DATA UNDER STUDY
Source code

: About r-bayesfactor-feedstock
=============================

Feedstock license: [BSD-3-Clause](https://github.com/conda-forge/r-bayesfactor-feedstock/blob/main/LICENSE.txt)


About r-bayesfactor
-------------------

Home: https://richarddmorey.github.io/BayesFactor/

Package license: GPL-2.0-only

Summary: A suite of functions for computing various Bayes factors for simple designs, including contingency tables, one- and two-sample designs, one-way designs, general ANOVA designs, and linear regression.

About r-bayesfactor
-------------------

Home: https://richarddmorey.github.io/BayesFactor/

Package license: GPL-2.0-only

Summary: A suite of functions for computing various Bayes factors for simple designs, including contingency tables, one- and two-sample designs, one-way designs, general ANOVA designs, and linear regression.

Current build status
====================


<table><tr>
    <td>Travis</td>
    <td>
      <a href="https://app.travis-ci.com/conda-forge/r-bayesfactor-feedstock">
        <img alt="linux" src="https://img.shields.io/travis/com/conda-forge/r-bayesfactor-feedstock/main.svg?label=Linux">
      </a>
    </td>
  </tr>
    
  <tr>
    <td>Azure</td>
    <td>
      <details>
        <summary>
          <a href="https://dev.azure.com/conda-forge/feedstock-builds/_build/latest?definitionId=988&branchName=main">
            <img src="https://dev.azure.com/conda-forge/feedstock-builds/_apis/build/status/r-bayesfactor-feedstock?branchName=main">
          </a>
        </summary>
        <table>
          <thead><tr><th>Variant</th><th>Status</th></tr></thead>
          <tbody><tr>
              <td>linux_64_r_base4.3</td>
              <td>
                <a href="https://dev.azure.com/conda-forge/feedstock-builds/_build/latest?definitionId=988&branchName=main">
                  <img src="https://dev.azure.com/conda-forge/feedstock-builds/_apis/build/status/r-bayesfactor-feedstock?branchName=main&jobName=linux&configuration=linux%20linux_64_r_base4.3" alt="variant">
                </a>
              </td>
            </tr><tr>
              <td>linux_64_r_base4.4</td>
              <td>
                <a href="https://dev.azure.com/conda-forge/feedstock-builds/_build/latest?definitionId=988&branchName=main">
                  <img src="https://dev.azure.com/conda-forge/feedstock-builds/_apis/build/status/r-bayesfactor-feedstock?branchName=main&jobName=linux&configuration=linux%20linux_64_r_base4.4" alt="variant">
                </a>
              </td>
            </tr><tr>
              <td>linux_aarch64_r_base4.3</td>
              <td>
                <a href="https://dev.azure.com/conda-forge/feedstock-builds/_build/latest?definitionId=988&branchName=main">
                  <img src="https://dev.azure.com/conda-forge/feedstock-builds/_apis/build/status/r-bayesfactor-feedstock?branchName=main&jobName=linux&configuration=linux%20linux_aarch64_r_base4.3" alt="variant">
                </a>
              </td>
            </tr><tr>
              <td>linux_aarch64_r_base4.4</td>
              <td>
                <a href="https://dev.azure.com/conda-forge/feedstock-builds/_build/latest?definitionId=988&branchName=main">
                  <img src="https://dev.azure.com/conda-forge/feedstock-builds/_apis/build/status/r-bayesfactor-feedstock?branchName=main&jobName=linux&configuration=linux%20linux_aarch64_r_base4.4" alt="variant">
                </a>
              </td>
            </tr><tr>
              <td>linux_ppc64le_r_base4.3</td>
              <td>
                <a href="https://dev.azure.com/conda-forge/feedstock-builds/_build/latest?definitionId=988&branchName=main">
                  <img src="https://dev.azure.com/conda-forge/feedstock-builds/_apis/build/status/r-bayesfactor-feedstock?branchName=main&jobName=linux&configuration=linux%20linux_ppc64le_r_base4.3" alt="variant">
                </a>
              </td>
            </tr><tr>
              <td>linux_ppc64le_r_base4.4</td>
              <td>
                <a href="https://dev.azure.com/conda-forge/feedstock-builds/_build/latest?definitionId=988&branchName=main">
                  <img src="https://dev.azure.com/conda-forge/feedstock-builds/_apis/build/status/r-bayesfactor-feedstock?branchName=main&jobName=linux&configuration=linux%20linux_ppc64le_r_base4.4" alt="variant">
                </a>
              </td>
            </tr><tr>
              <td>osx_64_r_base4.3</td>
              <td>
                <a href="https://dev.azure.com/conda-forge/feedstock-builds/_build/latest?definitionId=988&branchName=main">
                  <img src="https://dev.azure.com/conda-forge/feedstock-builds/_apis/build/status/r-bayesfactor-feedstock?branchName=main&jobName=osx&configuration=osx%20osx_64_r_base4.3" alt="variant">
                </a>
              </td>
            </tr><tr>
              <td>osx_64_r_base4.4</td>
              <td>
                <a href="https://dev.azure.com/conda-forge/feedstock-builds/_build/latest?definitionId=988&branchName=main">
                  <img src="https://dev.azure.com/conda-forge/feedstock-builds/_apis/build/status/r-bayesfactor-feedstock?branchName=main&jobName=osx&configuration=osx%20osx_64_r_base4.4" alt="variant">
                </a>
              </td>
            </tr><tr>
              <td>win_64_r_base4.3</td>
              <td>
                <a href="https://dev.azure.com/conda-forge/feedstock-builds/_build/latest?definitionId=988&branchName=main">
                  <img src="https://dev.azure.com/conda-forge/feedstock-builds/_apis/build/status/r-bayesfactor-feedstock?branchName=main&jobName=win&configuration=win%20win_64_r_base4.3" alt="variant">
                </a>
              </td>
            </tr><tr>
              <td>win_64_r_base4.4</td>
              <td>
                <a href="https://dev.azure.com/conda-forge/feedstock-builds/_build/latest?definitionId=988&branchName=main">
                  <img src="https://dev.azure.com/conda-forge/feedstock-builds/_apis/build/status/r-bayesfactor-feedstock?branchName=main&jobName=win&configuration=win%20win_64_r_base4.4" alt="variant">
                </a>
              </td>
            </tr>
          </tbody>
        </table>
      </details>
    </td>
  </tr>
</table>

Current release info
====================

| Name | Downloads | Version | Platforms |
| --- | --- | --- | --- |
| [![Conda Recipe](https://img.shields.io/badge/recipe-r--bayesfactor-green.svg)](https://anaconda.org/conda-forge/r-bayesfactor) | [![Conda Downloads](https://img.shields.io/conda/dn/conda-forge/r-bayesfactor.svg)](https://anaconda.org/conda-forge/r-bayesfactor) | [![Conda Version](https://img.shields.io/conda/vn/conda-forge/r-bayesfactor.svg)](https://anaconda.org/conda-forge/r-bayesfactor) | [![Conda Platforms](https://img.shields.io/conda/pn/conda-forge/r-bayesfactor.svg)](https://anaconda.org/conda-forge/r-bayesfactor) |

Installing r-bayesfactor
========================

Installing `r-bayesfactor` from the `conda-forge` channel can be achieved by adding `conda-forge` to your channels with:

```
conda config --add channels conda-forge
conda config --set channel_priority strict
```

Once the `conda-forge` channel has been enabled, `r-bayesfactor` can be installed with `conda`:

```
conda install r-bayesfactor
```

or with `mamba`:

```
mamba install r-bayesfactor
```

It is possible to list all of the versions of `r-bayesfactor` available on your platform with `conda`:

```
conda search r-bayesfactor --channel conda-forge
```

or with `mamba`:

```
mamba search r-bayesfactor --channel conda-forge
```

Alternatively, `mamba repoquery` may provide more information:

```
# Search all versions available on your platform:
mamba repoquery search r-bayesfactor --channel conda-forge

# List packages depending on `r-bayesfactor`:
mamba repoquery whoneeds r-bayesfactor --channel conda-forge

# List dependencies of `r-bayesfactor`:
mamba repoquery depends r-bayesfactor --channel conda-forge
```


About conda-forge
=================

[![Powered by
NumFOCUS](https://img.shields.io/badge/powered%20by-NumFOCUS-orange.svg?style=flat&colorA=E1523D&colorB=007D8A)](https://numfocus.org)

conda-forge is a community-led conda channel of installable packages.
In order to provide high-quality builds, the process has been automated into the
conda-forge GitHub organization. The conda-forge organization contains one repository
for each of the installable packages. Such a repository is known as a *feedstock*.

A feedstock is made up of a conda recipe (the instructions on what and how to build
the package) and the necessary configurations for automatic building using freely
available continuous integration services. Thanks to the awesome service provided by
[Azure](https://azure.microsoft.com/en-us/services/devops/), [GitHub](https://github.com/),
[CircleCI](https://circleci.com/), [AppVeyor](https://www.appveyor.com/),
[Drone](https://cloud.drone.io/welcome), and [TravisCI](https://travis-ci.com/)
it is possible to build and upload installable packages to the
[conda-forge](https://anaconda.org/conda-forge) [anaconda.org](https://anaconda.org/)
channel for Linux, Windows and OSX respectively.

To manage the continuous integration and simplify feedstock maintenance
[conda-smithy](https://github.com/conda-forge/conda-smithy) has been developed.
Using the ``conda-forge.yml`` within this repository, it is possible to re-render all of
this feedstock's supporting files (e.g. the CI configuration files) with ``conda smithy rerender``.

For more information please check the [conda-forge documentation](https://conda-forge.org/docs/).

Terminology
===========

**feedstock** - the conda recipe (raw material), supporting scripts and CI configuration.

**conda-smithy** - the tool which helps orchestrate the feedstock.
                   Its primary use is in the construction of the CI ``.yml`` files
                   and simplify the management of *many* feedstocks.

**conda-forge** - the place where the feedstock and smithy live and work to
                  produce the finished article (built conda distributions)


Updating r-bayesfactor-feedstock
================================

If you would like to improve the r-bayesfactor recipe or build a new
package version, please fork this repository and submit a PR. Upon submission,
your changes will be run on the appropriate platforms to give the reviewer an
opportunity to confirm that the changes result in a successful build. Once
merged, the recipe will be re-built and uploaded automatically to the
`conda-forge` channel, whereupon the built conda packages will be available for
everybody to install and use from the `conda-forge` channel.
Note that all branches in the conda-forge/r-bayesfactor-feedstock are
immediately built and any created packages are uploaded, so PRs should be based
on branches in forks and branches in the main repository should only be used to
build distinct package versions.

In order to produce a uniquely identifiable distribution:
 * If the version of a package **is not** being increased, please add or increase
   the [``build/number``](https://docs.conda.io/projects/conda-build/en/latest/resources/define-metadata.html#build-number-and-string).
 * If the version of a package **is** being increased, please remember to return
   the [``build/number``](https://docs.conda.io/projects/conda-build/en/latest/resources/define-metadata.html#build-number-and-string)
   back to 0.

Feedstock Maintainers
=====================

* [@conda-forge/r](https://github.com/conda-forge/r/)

PROBLEM DESCRIPTION
Among the entries, how many lines contain the string "order"? Give the number without anything else.

ANSWER
2